When setting up a display you need to figure the theme you want to convey.  There are many ways people decorate for Christmas. I like the simple look of an old farm house with just a candle in each window. This always gives the charming appearance of warmth.  A house with nothing more than a Nativity scene sends the message that the occupants remember the “Reason for the Season”. It doesn’t matter how big the display is, it is the fact it is there that matters. 

Even a thirty foot maple tree can become a Christmas display that can be seen from long distances with lights added.

Then you have the many folks who have taken to the dancing lights theme.  These can get pretty extravagant and time consuming when you figure having to set these lights in time with music.  With special wiring needs and computer software requirements these can become quite an investment to begin with.  Special programming and a miniature broadcasting system allows the viewers to sit in their car with their radio tuned to a specific station and take in the sounds of the light show.

Some folks have almost nothing but plastic figures such as snowmen, candles, elves, Santa's, well you know what I mean.  You can go on and on with this idea.  After seeing 12 different Santa's spread out in a yard you get the feeling there was a loss of thought.  There are many other ways to spread the cheer.

Of course there are the displays that I enjoy the most, lights and lots of them.  Many people who go light hunting seem to enjoy finding homes with tons of lights without all the motion.  These displays are also the easiest to photograph since lights in motion are hard to capture in a picture.  Just as the camera flashes the lights are apt to go off as they twinkle.  Many times you end up with a picture of dark holes where the lights are but they had just twinkled.

With a display of silent, steady lights your photos show others exactly what you see.  When we go light hunting  we enjoy pulling off the road and just observing other displays in beautiful silence.  It is not uncommon for us to see several cars each night pull over in front of our display and sit.  Before long we notice the distinct flash of a camera coming from inside the car.   Having someone take photos of your displays tells you that you have done a good enough job that folks want to share the beauty with others.

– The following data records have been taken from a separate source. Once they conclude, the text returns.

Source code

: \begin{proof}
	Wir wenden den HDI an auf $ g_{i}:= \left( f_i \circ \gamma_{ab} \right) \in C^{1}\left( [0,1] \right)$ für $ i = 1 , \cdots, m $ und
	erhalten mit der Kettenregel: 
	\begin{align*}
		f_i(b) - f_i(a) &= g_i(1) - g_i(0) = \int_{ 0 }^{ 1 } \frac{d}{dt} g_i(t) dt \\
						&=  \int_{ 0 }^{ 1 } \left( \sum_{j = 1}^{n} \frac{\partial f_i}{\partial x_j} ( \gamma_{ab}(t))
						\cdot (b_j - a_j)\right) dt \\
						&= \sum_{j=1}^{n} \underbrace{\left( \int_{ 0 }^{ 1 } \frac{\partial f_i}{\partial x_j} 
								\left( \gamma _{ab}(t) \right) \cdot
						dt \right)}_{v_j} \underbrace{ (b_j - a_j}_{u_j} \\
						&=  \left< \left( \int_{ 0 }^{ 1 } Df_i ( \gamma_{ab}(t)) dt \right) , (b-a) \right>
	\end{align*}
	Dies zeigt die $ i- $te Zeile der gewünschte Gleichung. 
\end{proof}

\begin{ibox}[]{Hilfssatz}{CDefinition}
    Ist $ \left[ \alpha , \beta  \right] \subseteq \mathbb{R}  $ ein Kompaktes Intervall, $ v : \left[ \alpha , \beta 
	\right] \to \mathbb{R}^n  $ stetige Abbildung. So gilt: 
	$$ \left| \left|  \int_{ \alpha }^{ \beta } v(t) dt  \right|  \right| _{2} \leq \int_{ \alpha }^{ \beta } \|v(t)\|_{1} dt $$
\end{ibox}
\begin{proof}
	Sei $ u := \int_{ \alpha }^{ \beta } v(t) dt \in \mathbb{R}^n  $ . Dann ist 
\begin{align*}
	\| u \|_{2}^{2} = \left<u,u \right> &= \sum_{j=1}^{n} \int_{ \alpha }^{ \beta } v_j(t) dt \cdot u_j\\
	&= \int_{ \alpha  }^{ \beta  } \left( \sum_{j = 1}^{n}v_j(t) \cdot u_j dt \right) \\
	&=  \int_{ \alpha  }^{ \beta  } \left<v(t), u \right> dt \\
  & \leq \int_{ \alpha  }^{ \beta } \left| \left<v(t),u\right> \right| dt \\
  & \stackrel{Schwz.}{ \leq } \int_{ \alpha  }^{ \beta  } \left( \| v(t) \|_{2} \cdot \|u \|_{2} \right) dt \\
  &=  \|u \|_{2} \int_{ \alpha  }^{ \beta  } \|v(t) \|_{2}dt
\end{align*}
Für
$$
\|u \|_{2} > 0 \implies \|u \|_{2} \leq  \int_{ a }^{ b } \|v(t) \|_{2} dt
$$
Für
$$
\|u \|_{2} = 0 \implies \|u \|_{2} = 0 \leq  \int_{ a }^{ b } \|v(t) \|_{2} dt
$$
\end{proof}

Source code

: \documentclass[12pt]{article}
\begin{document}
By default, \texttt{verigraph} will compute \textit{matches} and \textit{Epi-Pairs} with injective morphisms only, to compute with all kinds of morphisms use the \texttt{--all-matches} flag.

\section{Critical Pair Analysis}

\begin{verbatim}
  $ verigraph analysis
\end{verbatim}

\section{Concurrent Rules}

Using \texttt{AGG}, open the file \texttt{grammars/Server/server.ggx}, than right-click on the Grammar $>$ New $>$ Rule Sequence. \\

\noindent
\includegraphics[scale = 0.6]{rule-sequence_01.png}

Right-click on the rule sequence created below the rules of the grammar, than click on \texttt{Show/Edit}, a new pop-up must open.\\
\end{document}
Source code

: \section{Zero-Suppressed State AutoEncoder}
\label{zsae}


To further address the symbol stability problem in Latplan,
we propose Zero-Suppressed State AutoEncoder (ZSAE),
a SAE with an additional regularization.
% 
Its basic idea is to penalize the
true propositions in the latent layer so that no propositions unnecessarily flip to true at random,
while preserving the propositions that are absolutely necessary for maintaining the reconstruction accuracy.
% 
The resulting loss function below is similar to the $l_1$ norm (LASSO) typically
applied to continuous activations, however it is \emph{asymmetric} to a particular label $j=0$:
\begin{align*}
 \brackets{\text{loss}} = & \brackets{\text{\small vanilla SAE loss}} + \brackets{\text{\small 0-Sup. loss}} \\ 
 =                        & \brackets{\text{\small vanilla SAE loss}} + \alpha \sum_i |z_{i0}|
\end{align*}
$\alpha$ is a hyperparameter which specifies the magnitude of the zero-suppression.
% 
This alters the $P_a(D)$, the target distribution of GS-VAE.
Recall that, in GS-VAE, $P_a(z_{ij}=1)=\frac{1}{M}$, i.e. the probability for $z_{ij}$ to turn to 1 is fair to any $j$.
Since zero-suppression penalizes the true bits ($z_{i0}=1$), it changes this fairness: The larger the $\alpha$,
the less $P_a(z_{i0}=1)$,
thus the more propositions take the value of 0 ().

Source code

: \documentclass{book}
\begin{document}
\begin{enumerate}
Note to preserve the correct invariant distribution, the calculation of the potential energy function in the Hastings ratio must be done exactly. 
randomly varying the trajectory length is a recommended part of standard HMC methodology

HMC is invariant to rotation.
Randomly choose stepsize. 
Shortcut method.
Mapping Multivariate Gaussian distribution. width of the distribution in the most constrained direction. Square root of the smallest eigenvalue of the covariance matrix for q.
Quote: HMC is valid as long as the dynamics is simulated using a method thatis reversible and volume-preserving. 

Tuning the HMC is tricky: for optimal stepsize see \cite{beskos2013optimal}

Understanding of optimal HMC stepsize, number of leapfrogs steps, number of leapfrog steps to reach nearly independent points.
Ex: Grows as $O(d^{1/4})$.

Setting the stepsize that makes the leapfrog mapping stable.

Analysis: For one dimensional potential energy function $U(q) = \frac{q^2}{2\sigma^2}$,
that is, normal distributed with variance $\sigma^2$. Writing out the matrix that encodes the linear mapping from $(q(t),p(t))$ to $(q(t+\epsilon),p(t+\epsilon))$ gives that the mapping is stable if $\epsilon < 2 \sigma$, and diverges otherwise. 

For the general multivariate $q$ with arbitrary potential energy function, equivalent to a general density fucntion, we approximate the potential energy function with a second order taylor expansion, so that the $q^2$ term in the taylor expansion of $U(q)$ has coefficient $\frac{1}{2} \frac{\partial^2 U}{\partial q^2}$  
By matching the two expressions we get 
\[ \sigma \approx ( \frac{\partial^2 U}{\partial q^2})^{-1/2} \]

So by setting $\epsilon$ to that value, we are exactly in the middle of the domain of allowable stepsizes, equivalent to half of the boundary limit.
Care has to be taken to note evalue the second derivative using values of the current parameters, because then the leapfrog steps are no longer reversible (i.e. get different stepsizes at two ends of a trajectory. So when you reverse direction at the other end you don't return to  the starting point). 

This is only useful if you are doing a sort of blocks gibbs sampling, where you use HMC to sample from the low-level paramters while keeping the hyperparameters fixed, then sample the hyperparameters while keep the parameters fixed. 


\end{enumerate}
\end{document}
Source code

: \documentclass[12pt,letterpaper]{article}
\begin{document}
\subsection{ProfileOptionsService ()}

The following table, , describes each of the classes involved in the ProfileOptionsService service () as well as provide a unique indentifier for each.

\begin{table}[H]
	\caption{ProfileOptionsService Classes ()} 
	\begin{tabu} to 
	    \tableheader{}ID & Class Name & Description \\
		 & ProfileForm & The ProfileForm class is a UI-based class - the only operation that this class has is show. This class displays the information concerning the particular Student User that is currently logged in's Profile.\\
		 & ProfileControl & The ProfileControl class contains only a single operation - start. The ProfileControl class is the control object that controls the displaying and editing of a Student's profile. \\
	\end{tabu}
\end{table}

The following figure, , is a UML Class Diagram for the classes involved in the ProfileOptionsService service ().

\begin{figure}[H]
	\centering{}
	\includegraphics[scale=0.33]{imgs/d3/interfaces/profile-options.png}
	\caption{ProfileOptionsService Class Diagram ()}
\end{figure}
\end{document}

One of the neat things about big Christmas displays is coming up with new ideas.  Sticking lights on everything in sight, hanging wreaths in every window and putting plastic snowmen and blow-up Santa’s, reindeer and the like everywhere seems to get old over time and folks won’t keep coming back to see the “same old same old” year after year.  It is more entertaining for them to come out and see what’s new.

Along with the new Nativity we erected in 2009 we also added a new set of reindeer.  These plywood cut outs stand up to nine feet tall and with a good set of spotlights really set off the yard.  Assembly is the same slot “a” in tab ”b” system as seen in thousands of the smaller versions that dot front yards this time of year.  A set of deer like this requires four full sheets of plywood and several hours of cutting, sanding and painting.  The end result is a display that is guaranteed to slow traffic as many like to get a good glimpse of the marvelous giants.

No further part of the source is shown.